Chciałbyś wymusić na nim to, aby do tego przyznał, co? A jeśli nie pił/pije? Poza tym, kto się tak zachowuje po alkoholu? Taka gwałtowna zmiana zachowania nie jest normalna, ja obstaję przy opętaniu, dziwne, że chory psychicznie, zwłaszcza jeszcze niedawno bardzo wierzący i jak widać oddany katolik się tak zaczął zachowywać, zmiana o 180*; + owe modlitwy w ogóle przemawiają za opętaniem. Nie mniej jednak, trzeba najpierw stwierdzić na 100%, że to nie choroba, później trzeba zorganizować egzorcyzmy. No i cieszę się Veckas, że jesteś takim sceptykiem i nie dopuszczasz do siebie myśli, że to wina demonów - one też się bardzo cieszą.
Co do autosugestii jeszcze - kiedyś, przez pewien okres czasu tak pragnąłem bardzo śmierci, strasznie jej pragnąłem; w myślach było tylko chcę umrzeć i tak dalej. Jakoś żyję.

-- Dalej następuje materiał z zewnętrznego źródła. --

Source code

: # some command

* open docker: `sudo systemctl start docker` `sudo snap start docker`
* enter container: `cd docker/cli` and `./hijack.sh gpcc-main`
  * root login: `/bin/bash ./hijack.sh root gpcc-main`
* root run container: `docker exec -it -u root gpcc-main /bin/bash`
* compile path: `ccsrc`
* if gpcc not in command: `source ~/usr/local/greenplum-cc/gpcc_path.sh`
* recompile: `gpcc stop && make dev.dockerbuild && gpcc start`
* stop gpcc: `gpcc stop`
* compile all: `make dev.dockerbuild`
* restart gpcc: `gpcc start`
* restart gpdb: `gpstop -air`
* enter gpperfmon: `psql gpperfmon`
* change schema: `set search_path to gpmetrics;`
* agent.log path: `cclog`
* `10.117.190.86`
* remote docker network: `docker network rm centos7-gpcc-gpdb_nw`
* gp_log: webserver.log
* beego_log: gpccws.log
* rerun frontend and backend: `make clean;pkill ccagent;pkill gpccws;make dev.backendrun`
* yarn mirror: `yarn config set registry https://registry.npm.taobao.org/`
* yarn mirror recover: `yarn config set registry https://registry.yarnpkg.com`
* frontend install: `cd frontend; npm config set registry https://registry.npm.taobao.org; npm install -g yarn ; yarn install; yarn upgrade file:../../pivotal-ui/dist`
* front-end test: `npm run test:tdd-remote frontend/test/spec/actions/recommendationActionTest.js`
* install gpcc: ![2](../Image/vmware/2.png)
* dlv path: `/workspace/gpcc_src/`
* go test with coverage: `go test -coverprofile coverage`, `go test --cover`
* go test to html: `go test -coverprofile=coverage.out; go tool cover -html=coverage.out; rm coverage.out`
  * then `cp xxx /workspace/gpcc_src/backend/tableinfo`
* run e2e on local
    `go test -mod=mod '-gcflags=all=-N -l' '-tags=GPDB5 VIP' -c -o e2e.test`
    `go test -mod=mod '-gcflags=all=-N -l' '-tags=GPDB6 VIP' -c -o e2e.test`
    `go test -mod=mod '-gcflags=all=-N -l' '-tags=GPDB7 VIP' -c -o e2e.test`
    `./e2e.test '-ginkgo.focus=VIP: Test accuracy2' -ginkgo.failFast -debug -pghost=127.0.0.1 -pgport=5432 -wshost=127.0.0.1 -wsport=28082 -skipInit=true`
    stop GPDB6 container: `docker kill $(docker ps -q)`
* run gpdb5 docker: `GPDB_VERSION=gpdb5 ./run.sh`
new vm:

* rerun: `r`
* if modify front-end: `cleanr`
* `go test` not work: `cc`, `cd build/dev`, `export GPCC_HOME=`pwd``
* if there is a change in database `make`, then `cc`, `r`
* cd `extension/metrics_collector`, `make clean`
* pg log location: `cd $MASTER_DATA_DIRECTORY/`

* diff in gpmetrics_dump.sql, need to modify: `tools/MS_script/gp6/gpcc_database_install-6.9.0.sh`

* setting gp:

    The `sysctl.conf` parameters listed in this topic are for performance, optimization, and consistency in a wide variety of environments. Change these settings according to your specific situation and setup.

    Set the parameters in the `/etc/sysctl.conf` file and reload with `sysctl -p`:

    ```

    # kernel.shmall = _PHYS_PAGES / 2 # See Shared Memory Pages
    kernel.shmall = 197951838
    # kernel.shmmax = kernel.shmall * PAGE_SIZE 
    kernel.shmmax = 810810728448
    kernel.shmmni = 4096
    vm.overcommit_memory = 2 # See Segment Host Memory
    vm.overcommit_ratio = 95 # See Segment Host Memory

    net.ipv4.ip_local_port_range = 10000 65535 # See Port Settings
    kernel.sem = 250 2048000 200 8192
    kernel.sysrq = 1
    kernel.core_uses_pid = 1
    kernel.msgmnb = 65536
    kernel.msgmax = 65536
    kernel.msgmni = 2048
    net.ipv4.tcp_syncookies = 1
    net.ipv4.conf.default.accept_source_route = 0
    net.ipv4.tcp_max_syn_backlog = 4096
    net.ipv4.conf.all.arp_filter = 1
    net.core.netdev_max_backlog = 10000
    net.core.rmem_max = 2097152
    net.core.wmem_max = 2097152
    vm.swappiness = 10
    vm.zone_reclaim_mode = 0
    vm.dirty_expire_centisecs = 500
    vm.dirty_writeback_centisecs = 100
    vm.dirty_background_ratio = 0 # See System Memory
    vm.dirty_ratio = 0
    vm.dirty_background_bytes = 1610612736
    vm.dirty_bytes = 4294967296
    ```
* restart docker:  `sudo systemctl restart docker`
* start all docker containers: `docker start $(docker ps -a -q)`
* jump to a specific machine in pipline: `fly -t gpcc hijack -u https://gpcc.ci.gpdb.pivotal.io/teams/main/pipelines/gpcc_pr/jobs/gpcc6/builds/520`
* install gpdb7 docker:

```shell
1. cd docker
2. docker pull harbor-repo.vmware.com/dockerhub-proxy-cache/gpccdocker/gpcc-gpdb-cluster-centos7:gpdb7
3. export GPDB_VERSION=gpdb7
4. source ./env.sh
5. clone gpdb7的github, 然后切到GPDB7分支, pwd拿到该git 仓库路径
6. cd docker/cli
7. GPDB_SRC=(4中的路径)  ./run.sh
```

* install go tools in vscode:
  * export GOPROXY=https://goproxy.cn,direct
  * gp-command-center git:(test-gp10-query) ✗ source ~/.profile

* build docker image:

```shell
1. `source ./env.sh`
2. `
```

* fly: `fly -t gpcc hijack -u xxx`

Jednak dziwią mnie dwie rzeczy:
1. Ja już bym zaczął coś robić, gdyby z moimi bliskimi zaczęły się dziać dziwne rzeczy, a rzucenie w siostrę kamieniem i takie słowa do niej? Ten dziwny głos, zachowanie do ojca, matki? Toć już trzeba było od razu zadzwonić na pogotowie.
2. Gdybym ja mieszkał z taką osobą pod jednym dachem, to nawet jeśli nie mógłbym, bądź zwlekałbym z wezwaniem pomocy to siedziałbym na tym forum cały czas... A autora nie ma od wczoraj na forum, napisał jedną wiadomość i zniknął.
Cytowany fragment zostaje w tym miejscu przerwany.